(Problem requirements)
The answer is to contain only the line containing "1. 다음 Splunk 매개 변수를 입력합니다." and the lines after it through the last one, each reproduced exactly as it appears below.

==== Entries shown

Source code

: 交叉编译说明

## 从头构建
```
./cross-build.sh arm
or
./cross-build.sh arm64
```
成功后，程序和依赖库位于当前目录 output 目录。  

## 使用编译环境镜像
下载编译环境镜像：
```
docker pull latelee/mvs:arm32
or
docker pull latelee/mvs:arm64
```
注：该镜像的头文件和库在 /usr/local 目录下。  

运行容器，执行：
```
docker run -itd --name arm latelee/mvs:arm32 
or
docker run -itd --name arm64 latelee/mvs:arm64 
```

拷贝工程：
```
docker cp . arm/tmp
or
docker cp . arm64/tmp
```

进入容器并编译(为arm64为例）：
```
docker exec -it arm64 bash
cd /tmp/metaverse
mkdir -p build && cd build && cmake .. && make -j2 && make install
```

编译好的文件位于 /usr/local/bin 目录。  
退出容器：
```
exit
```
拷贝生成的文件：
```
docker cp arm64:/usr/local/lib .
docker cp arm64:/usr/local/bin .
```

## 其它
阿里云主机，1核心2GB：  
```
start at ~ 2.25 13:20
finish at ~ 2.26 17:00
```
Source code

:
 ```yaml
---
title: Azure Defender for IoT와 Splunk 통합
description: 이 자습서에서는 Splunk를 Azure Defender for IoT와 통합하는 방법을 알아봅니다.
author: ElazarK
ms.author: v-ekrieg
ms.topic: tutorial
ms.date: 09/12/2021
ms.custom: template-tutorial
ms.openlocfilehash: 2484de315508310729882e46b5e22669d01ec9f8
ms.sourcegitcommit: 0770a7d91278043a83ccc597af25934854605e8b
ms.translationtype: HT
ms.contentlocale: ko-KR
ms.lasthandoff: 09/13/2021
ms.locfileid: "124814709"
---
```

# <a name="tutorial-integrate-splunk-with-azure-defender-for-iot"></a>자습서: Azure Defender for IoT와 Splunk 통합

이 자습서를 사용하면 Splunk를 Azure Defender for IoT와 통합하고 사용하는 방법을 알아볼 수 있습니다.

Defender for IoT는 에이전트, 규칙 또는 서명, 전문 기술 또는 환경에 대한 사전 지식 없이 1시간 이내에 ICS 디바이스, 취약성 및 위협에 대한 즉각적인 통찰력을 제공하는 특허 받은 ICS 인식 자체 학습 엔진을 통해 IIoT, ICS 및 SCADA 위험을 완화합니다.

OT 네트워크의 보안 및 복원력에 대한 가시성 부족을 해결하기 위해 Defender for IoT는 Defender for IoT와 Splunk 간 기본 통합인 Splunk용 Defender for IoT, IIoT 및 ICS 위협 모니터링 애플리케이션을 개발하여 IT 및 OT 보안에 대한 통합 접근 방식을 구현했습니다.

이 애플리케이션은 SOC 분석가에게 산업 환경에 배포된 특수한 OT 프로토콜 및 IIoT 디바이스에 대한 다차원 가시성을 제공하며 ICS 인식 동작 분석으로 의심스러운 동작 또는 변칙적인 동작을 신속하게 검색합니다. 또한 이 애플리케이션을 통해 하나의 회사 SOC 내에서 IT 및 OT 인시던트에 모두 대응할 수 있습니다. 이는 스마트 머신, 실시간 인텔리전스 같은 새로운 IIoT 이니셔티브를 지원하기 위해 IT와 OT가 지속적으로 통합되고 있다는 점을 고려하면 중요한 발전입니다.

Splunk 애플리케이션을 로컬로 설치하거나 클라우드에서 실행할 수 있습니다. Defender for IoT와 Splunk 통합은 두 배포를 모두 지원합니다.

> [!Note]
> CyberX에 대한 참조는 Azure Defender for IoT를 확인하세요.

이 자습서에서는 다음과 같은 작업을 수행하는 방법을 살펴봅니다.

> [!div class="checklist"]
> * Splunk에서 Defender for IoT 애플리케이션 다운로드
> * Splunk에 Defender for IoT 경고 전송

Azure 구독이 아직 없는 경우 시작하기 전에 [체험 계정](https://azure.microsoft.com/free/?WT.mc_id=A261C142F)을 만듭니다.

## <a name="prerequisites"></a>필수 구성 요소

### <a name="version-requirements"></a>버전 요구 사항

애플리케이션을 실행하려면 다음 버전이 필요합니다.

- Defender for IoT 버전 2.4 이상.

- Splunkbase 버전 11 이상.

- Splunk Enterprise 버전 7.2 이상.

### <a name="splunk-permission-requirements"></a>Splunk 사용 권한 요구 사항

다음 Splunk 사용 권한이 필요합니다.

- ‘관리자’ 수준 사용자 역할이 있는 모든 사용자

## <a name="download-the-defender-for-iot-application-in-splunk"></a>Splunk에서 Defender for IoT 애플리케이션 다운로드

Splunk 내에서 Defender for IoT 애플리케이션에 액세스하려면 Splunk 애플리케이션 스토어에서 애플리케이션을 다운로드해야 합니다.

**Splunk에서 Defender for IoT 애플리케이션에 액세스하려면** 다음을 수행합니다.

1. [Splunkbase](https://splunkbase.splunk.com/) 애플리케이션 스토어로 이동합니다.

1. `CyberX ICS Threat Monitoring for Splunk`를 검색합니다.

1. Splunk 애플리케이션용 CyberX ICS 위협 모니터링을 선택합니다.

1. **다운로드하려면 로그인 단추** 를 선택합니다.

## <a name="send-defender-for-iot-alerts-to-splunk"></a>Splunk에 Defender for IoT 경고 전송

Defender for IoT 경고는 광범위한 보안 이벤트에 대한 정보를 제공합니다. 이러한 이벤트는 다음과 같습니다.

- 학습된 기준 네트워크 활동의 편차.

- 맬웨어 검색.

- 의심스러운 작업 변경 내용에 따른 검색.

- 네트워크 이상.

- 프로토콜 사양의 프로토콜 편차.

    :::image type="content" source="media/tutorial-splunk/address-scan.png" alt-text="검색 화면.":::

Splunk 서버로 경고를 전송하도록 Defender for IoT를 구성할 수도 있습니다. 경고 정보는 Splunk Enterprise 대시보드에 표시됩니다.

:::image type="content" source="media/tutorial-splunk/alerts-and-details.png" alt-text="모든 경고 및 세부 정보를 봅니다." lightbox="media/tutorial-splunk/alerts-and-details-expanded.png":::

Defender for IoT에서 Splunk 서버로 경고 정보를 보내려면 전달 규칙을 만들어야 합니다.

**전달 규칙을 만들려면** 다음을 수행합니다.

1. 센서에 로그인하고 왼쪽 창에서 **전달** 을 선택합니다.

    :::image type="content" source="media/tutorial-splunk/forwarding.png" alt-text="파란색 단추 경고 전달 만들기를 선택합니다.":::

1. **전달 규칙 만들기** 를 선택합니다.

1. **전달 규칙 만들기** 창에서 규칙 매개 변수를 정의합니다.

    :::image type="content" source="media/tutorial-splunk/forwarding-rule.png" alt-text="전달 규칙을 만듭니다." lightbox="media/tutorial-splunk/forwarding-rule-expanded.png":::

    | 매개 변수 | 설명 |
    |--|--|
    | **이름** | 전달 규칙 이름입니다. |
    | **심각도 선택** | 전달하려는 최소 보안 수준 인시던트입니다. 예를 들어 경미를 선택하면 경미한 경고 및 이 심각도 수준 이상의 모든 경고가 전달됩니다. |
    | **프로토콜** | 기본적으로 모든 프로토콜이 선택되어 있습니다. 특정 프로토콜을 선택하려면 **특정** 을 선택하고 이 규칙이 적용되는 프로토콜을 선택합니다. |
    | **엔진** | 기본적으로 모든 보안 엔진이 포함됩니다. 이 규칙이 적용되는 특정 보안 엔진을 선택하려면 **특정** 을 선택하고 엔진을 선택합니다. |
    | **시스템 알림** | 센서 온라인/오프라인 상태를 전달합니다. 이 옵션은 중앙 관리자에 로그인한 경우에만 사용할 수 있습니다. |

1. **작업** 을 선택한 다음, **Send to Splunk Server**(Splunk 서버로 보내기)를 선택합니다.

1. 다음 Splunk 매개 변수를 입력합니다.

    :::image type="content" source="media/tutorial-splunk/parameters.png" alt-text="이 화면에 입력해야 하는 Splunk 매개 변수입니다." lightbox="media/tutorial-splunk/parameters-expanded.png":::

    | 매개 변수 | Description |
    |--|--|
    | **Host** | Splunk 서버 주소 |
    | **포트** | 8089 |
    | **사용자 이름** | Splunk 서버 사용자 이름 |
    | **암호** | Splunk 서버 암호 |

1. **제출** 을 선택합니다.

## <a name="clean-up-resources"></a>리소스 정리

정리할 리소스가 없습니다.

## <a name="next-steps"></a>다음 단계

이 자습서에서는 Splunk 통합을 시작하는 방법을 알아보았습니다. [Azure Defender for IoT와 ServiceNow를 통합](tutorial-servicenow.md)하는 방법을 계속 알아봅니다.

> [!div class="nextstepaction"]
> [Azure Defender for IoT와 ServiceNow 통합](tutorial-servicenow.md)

========

(Your response)
1. 다음 Splunk 매개 변수를 입력합니다.

    :::image type="content" source="media/tutorial-splunk/parameters.png" alt-text="이 화면에 입력해야 하는 Splunk 매개 변수입니다." lightbox="media/tutorial-splunk/parameters-expanded.png":::

    | 매개 변수 | Description |
    |--|--|
    | **Host** | Splunk 서버 주소 |
    | **포트** | 8089 |
    | **사용자 이름** | Splunk 서버 사용자 이름 |
    | **암호** | Splunk 서버 암호 |

1. **제출** 을 선택합니다.

## <a name="clean-up-resources"></a>리소스 정리

정리할 리소스가 없습니다.

## <a name="next-steps"></a>다음 단계

이 자습서에서는 Splunk 통합을 시작하는 방법을 알아보았습니다. [Azure Defender for IoT와 ServiceNow를 통합](tutorial-servicenow.md)하는 방법을 계속 알아봅니다.

> [!div class="nextstepaction"]
> [Azure Defender for IoT와 ServiceNow 통합](tutorial-servicenow.md)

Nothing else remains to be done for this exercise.